** Opening SOURCE RECORDS block **

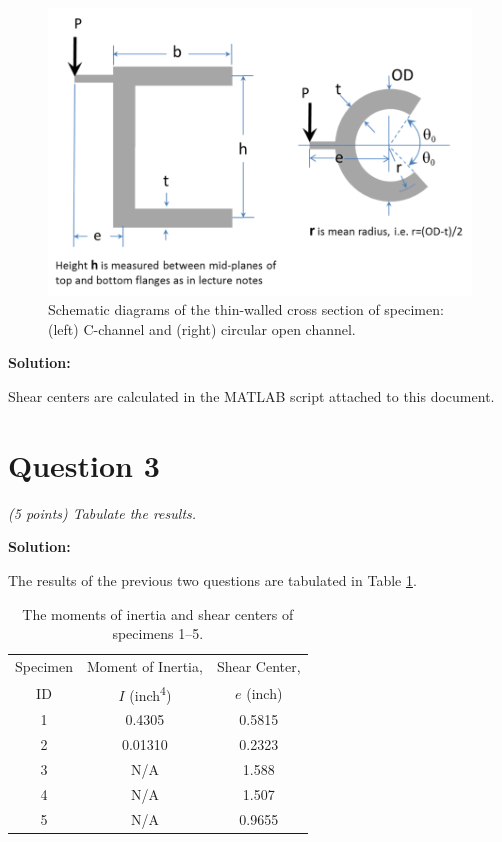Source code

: \documentclass[12 pt]{article}
\begin{document}
\begin{figure}[htbp]
	\centering
	\includegraphics[width=6in]{images/Question 2 Figure}
	\caption{Schematic diagrams of the thin-walled cross section of specimen: (left) C-channel and (right) circular open channel.}
	\label{fig:question_2_fig}
\end{figure}

\textbf{Solution:}

Shear centers are calculated in the MATLAB script attached to this document.

\section*{Question 3}
\textit{(\num{5} points) Tabulate the results.}

\textbf{Solution:}

The results of the previous two questions are tabulated in Table \ref{tbl:question_3_table}.

\begin{table}[!htbp]
\caption{The moments of inertia and shear centers of specimens \num{1}--\num{5}.}
\begin{center}
	\begin{tabular}{|c|c|c|}
		\hline
		Specimen &Moment of Inertia, &Shear Center, \\
		ID&$I$ (\unit{inch^4})&$e$ (\unit{inch})\\
		\hline
		1&\num{0.4305}&\num{0.5815}\\
		\hline
		2&\num{0.01310}&\num{0.2323}\\
		\hline
		3&N/A&\num{1.588}\\
		\hline
		4&N/A&\num{1.507}\\
		\hline
		5&N/A&\num{0.9655}\\
		\hline
	\end{tabular}
\end{center}
\label{tbl:question_3_table}
\end{table}
\end{document}
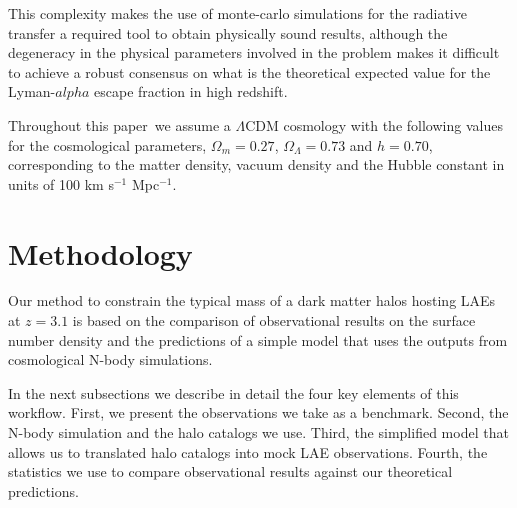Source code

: \documentclass[usenatbib]{mn2e}
\newcommand{\documentname}{paper~}
\begin{document}
This complexity makes the use of monte-carlo simulations for the
radiative transfer a required tool to obtain physically sound results,
although the degeneracy in the physical parameters involved in the
problem makes it difficult to achieve a robust consensus on what is
the theoretical expected value for the Lyman-$alpha$ escape fraction
in high redshift. 


Throughout this \documentname we assume a $\Lambda$CDM cosmology with the
following values for the cosmological parameters, $\Omega_{m}=0.27$,
$\Omega_{\Lambda}=0.73$ and $h=0.70$, corresponding to the matter
density, vacuum density and the Hubble constant in units of 100 km
s$^{-1}$ Mpc$^{-1}$. 

\section{Methodology}

Our method to constrain the typical mass of a dark matter halos
hosting LAEs at $z=3.1$ is based on the comparison of observational
results on the surface number density and the predictions of a simple
model that uses the outputs from cosmological N-body simulations. 

In the next subsections we describe in detail the four key elements of
this workflow. First, we present the observations we take as a
benchmark. Second, the N-body simulation and the halo catalogs we
use. Third, the simplified model that allows us to translated halo
catalogs into mock LAE observations. Fourth, the statistics we use to
compare observational results against our theoretical predictions.



\end{document}
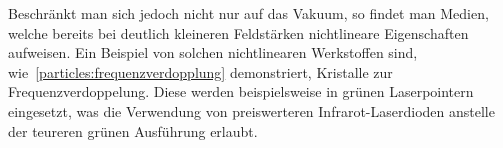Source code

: Beschränkt man sich jedoch nicht nur auf das Vakuum, so findet man Medien, welche bereits bei deutlich kleineren Feldstärken nichtlineare Eigenschaften aufweisen.
Ein Beispiel von solchen nichtlinearen Werkstoffen sind, wie~\ref{particles:frequenzverdopplung} demonstriert, Kristalle zur Frequenzverdoppelung.
Diese werden beispielsweise in grünen Laserpointern eingesetzt, was die Verwendung von preiswerteren Infrarot-Laserdioden anstelle der teureren grünen Ausführung erlaubt.
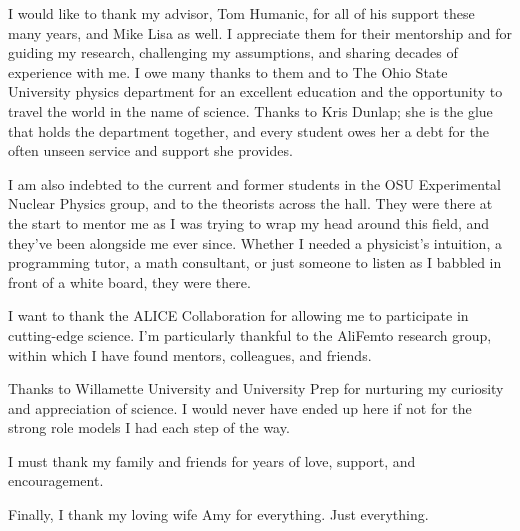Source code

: \begin{acknowledgments}

I would like to thank my advisor, Tom Humanic, for all of his support these many years, and Mike Lisa as well.
I appreciate them for their mentorship and for guiding my research, challenging my assumptions, and sharing decades of experience with me.
I owe many thanks to them and to The Ohio State University physics department for an excellent education and the opportunity to travel the world in the name of science. 
Thanks to Kris Dunlap; she is the glue that holds the department together, and every student owes her a debt for the often unseen service and support she provides.

I am also indebted to the current and former students in the OSU Experimental Nuclear Physics group, and to the theorists across the hall. 
They were there at the start to mentor me as I was trying to wrap my head around this field, and they've been alongside me ever since.
Whether I needed a physicist's intuition, a programming tutor, a math consultant, or just someone to listen as I babbled in front of a white board, they were there.

I want to thank the ALICE Collaboration for allowing me to participate in cutting-edge science.
I'm particularly thankful to the AliFemto research group, within which I have found mentors, colleagues, and friends.

Thanks to Willamette University and University Prep for nurturing my curiosity and appreciation of science.
I would never have ended up here if not for the strong role models I had each step of the way.

I must thank my family and friends for years of love, support, and encouragement.

Finally, I thank my loving wife Amy for everything. Just everything.



\end{acknowledgments}
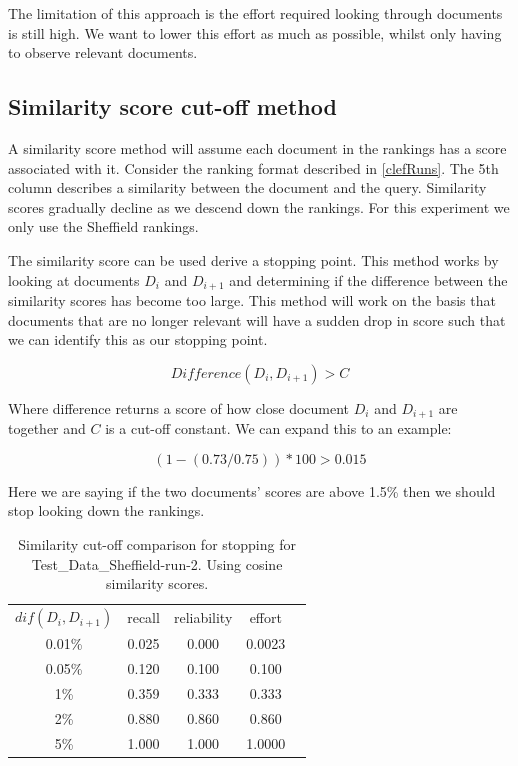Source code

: The limitation of this approach is the effort required looking through documents is still high. We want to lower this effort as much as possible, whilst only having to observe relevant documents.


\subsection{Similarity score cut-off method} \label{simScoreMethod}

A similarity score method will assume each document in the rankings has a score associated with it. Consider the ranking format described in \ref{clefRuns}. The 5th column describes a similarity between the document and the query. Similarity scores gradually decline as we descend down the rankings. For this experiment we only use the Sheffield rankings.

The similarity score can be used derive a stopping point. This method works by looking at documents $D_i$ and $D_{i+1}$ and determining if the difference between the similarity scores has become too large. This method will work on the basis that documents that are no longer relevant will have a sudden drop in score such that we can identify this as our stopping point.

\begin{equation}
	  Difference(D_i, D_{i+1}) > C
\end{equation}

Where difference returns a score of how close document $D_i$ and $D_{i+1}$ are together and $C$ is a cut-off constant. We can expand this to an example:

\begin{equation}
	  (1 -(0.73 / 0.75)) * 100 > 0.015
\end{equation}

Here we are saying if the two documents' scores are above 1.5\% then we should stop looking down the rankings.


\begin{table}[H]
\centering
\begin{tabular}{|c|c|c|c|c|} 
\hline
 $dif(D_i, D_{i+1})$ & recall & reliability & effort  \\ 
 0.01\% & 0.025 &	0.000	&	0.0023 \\ 
 0.05\% & 0.120 &	0.100	&	0.100 \\ 
 1\% & 0.359 &	0.333	&	0.333 \\ 
 2\% & 0.880 &	0.860	&	0.860 \\ 
 5\% & 1.000 &	1.000	&	1.0000 \\ 
 \hline
\end{tabular}

\caption{Similarity cut-off comparison for stopping for Test\_Data\_Sheffield-run-2. Using cosine similarity scores.}
\end{table}

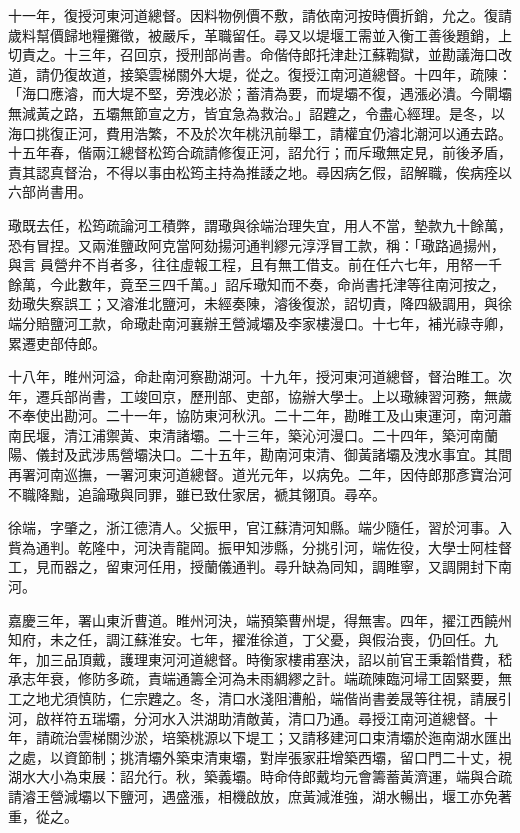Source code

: \begin{pinyinscope}
十一年，復授河東河道總督。因料物例價不敷，請依南河按時價折銷，允之。復請歲料幫價歸地糧攤徵，被嚴斥，革職留任。尋又以堤堰工需並入衡工善後題銷，上切責之。十三年，召回京，授刑部尚書。命偕侍郎托津赴江蘇鞫獄，並勘議海口改道，請仍復故道，接築雲梯關外大堤，從之。復授江南河道總督。十四年，疏陳：「海口應濬，而大堤不堅，旁洩必淤；蓄清為要，而堤壩不復，遇漲必潰。今閘壩無減黃之路，五壩無節宣之方，皆宜急為救治。」詔韙之，令盡心經理。是冬，以海口挑復正河，費用浩繁，不及於次年桃汛前舉工，請權宜仍濬北潮河以通去路。十五年春，偕兩江總督松筠合疏請修復正河，詔允行；而斥璥無定見，前後矛盾，責其認真督治，不得以事由松筠主持為推諉之地。尋因病乞假，詔解職，俟病痊以六部尚書用。

璥既去任，松筠疏論河工積弊，謂璥與徐端治理失宜，用人不當，墊款九十餘萬，恐有冒捏。又兩淮鹽政阿克當阿劾揚河通判繆元淳浮冒工款，稱：「璥路過揚州，與言員營弁不肖者多，往往虛報工程，且有無工借支。前在任六七年，用帑一千餘萬，今此數年，竟至三四千萬。」詔斥璥知而不奏，命尚書托津等往南河按之，劾璥失察誤工；又濬淮北鹽河，未經奏陳，濬後復淤，詔切責，降四級調用，與徐端分賠鹽河工款，命璥赴南河襄辦王營減壩及李家樓漫口。十七年，補光祿寺卿，累遷吏部侍郎。

十八年，睢州河溢，命赴南河察勘湖河。十九年，授河東河道總督，督治睢工。次年，遷兵部尚書，工竣回京，歷刑部、吏部，協辦大學士。上以璥練習河務，無歲不奉使出勘河。二十一年，協防東河秋汛。二十二年，勘睢工及山東運河，南河蕭南民堰，清江浦禦黃、束清諸壩。二十三年，築沁河漫口。二十四年，築河南蘭陽、儀封及武涉馬營壩決口。二十五年，勘南河束清、御黃諸壩及洩水事宜。其間再署河南巡撫，一署河東河道總督。道光元年，以病免。二年，因侍郎那彥寶治河不職降黜，追論璥與同罪，雖已致仕家居，褫其翎頂。尋卒。

徐端，字肇之，浙江德清人。父振甲，官江蘇清河知縣。端少隨任，習於河事。入貲為通判。乾隆中，河決青龍岡。振甲知涉縣，分挑引河，端佐役，大學士阿桂督工，見而器之，留東河任用，授蘭儀通判。尋升缺為同知，調睢寧，又調開封下南河。

嘉慶三年，署山東沂曹道。睢州河決，端預築曹州堤，得無害。四年，擢江西饒州知府，未之任，調江蘇淮安。七年，擢淮徐道，丁父憂，與假治喪，仍回任。九年，加三品頂戴，護理東河河道總督。時衡家樓甫塞決，詔以前官王秉韜惜費，嵇承志年衰，修防多疏，責端通籌全河為未雨綢繆之計。端疏陳臨河埽工固緊要，無工之地尤須慎防，仁宗韙之。冬，清口水淺阻漕船，端偕尚書姜晟等往視，請展引河，啟祥符五瑞壩，分河水入洪湖助清敵黃，清口乃通。尋授江南河道總督。十年，請疏治雲梯關沙淤，培築桃源以下堤工；又請移建河口束清壩於迤南湖水匯出之處，以資節制；挑清壩外築束清東壩，對岸張家莊增築西壩，留口門二十丈，視湖水大小為束展：詔允行。秋，築義壩。時命侍郎戴均元會籌蓄黃濟運，端與合疏請濬王營減壩以下鹽河，遇盛漲，相機啟放，庶黃減淮強，湖水暢出，堰工亦免著重，從之。


\end{pinyinscope}
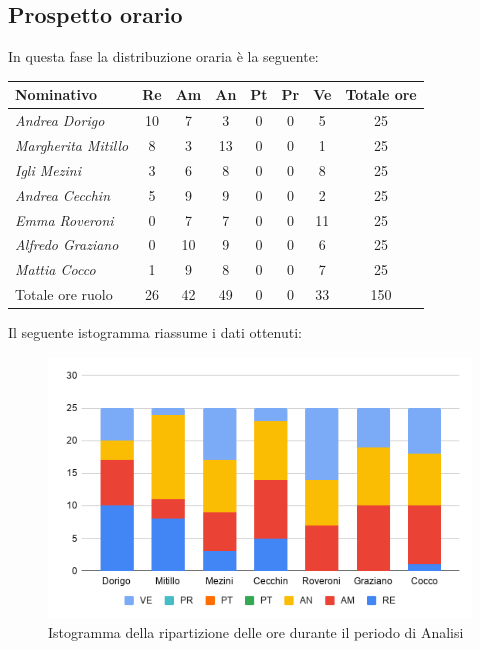\subsection{Prospetto orario}\label{PreventivoFaseDiAnalisiProspettoOrario}
In questa fase la distribuzione oraria è la seguente:
\quad
\def\tabularxcolumn#1{m{#1}}
{
	
	\begin{center}
		\renewcommand{\arraystretch}{1.4}
		\begin{tabularx}{\textwidth}{|X|c|c|c|c|c|c|c|}
			\hline
			\rowcolor{airforceblue}
			\textbf{Nominativo} & \textbf{Re} & \textbf{Am} & \textbf{An} & \textbf{Pt} & \textbf{Pr} & \textbf{Ve} & \textbf{Totale ore}\\
			\hline
			\textit{Andrea Dorigo} & 10 & 7 & 3 & 0 & 0 & 5 & 25\\
			\hline
			\textit{Margherita Mitillo} & 8 & 3 & 13 & 0 & 0 & 1 & 25\\
			\hline
			\textit{Igli Mezini} & 3 & 6 & 8 & 0 & 0 & 8 & 25\\
			\hline
			\textit{Andrea Cecchin} & 5 & 9 & 9 & 0 & 0 & 2 & 25\\
			\hline
			\textit{Emma Roveroni} & 0 & 7 & 7 & 0 & 0 & 11 & 25\\
			\hline
			\textit{Alfredo Graziano} & 0 & 10 & 9 & 0 & 0 & 6 & 25\\
			\hline
			\textit{Mattia Cocco} & 1 & 9 & 8 & 0 & 0 & 7 & 25\\
			\hline
			Totale ore ruolo & 26 & 42 & 49 & 0 & 0 & 33 & 150\\
			\hline
		\end{tabularx}
	\end{center}

Il seguente istogramma riassume i dati ottenuti:
\begin{figure}[!ht]
	\begin{center}
		\includegraphics[width=0.8\linewidth]{../immagini/pdp/istogramma_analisi.png}
		\caption{Istogramma della ripartizione delle ore durante il periodo di Analisi}
	\end{center}
\end{figure}

}
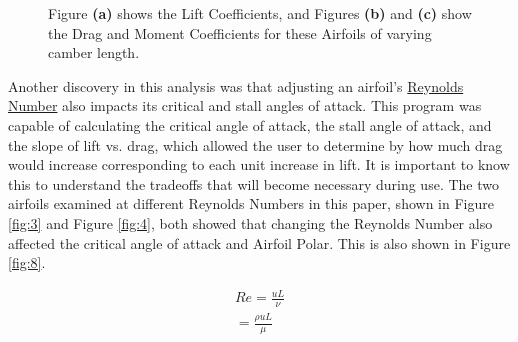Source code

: \documentclass{article}
\begin{document}
\begin{figure}[!htb]
  \centering
   \label{fig:2}
   \label{fig:2}
   \label{fig:2}
  \caption{Figure \textbf{(a)} shows the Lift Coefficients, and Figures \textbf{(b)} and \textbf{(c)} show the Drag and Moment Coefficients for these Airfoils of varying camber length.}
  \label{fig:2}
\end{figure}

Another discovery in this analysis was that adjusting an airfoil's \hyperlink{Re}{Reynolds Number} also impacts its critical and stall angles of attack. This program was capable of calculating the critical angle of attack, the stall angle of attack, and the slope of lift vs. drag, which allowed the user to determine by how much drag would increase corresponding to each unit increase in lift. It is important to know this to understand the tradeoffs that will become necessary during use. The two airfoils examined at different Reynolds Numbers in this paper, shown in Figure \ref{fig:3} and Figure \ref{fig:4}, both showed that changing the Reynolds Number also affected the critical angle of attack and Airfoil Polar. This is also shown in Figure \ref{fig:8}. \newline

\begin{equation} \label{eq:4}
\begin{aligned}
        	Re = \frac{uL}{\nu} \\
	= \frac{\rho uL}{\mu} 
\end{aligned}
\end{equation}
\newline
\end{document}
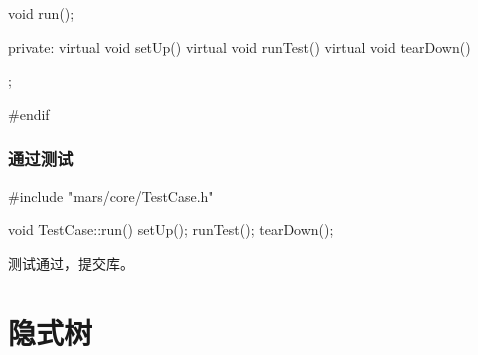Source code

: \begin{content}
\begin{leftbar}
\begin{c++}[caption={\ttfamily{include/mars/core/TestCase.h}}]
{  void run();

private:
  virtual void setUp() {}
  virtual void runTest() {}
  virtual void tearDown() {}
};

#endif
  \end{c++}
\end{leftbar}

\subsubsection{通过测试}

\begin{leftbar}
 \begin{c++}[caption={\ttfamily{src/mars/core/TestCase.cc}}]
#include "mars/core/TestCase.h"

void TestCase::run() {
  setUp();
  runTest();
  tearDown();
}
 \end{c++}
\end{leftbar}

测试通过，提交库。

\end{content}

\section{隐式树}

** Closing SOURCE RECORDS block **

* _THE PROBLEM_:
From the records above, return exactly the lines running from the one that contains "Specimen &Moment of" down to the one that contains "In the next", both included, without any pictures.

* _SOLUTION FOR THIS TASK_:
		Specimen &Moment of Inertia, &Shear Center, \\
		ID&$I$ (\unit{inch^4})&$e$ (\unit{inch})\\
		\hline
		1&\num{0.4305}&\num{0.5815}\\
		\hline
		2&\num{0.01310}&\num{0.2323}\\
		\hline
		3&N/A&\num{1.588}\\
		\hline
		4&N/A&\num{1.507}\\
		\hline
		5&N/A&\num{0.9655}\\
		\hline
	\end{tabular}
\end{center}
\label{tbl:question_3_table}
\end{table}
\end{document}
Source code

: \documentclass[usenatbib]{mn2e}
\newcommand{\documentname}{paper~}
\begin{document}
This complexity makes the use of monte-carlo simulations for the
radiative transfer a required tool to obtain physically sound results,
although the degeneracy in the physical parameters involved in the
problem makes it difficult to achieve a robust consensus on what is
the theoretical expected value for the Lyman-$alpha$ escape fraction
in high redshift. 


Throughout this \documentname we assume a $\Lambda$CDM cosmology with the
following values for the cosmological parameters, $\Omega_{m}=0.27$,
$\Omega_{\Lambda}=0.73$ and $h=0.70$, corresponding to the matter
density, vacuum density and the Hubble constant in units of 100 km
s$^{-1}$ Mpc$^{-1}$. 

\section{Methodology}

Our method to constrain the typical mass of a dark matter halos
hosting LAEs at $z=3.1$ is based on the comparison of observational
results on the surface number density and the predictions of a simple
model that uses the outputs from cosmological N-body simulations. 

In the next subsections we describe in detail the four key elements of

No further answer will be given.